### Problem statement
Beginning at the line containing "- Человек **не" in the material below and ending at the line containing "- **Мыльного раствора**.", return each line exactly and add nothing.

### Dataset records
++++++++++

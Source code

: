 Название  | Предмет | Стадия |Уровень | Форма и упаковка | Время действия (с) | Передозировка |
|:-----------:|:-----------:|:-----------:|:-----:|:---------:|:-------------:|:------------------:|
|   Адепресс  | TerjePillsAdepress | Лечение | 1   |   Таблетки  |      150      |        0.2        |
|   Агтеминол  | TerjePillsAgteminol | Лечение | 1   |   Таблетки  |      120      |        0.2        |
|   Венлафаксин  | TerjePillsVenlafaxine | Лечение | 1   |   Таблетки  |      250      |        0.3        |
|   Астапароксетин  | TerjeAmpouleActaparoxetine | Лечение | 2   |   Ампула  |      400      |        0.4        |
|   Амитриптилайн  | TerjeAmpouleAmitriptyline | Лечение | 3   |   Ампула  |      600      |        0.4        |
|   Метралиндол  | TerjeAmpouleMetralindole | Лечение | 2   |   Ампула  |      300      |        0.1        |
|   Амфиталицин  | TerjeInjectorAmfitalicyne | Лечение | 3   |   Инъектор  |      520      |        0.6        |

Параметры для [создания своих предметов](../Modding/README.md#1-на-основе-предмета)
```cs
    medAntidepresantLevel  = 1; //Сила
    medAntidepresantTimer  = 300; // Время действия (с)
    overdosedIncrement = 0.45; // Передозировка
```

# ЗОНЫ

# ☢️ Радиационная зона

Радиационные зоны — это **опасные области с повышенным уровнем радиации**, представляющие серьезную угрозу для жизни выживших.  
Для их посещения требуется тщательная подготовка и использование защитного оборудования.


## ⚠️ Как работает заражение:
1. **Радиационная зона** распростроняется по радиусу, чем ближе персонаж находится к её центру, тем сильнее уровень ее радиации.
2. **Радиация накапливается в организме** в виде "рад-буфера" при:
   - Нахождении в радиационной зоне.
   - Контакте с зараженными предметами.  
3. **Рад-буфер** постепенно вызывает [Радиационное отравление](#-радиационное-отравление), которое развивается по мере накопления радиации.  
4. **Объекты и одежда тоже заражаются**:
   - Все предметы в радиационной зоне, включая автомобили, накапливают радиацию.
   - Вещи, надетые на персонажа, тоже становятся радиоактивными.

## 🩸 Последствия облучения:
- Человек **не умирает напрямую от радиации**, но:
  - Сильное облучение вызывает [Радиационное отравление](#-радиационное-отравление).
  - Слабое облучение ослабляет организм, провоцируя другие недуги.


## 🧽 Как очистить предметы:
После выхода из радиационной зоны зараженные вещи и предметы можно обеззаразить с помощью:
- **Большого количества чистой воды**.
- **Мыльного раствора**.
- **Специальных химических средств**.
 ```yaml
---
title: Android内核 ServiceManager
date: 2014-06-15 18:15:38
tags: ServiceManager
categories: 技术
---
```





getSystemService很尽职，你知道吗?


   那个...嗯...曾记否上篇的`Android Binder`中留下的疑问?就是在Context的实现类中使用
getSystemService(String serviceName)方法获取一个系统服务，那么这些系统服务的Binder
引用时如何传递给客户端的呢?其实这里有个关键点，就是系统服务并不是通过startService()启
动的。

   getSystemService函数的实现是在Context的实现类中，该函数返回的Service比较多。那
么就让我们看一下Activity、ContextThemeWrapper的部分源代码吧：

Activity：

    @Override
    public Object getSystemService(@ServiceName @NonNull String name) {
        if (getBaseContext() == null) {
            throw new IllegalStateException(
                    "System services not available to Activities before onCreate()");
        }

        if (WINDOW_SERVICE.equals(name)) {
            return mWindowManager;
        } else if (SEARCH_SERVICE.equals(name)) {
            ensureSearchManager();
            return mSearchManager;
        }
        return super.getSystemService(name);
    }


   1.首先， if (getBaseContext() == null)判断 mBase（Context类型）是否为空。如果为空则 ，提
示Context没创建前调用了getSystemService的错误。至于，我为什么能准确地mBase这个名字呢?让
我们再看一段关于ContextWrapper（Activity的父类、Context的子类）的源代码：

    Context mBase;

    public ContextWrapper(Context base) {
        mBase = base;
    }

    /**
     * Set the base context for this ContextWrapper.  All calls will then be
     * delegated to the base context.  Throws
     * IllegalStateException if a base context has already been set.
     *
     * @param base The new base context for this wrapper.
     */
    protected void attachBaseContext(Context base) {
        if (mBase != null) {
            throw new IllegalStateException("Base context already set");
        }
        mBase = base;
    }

++++++++++

### Answer to the problem
- Человек **не умирает напрямую от радиации**, но:
  - Сильное облучение вызывает [Радиационное отравление](#-радиационное-отравление).
  - Слабое облучение ослабляет организм, провоцируя другие недуги.


## 🧽 Как очистить предметы:
После выхода из радиационной зоны зараженные вещи и предметы можно обеззаразить с помощью:
- **Большого количества чистой воды**.
- **Мыльного раствора**.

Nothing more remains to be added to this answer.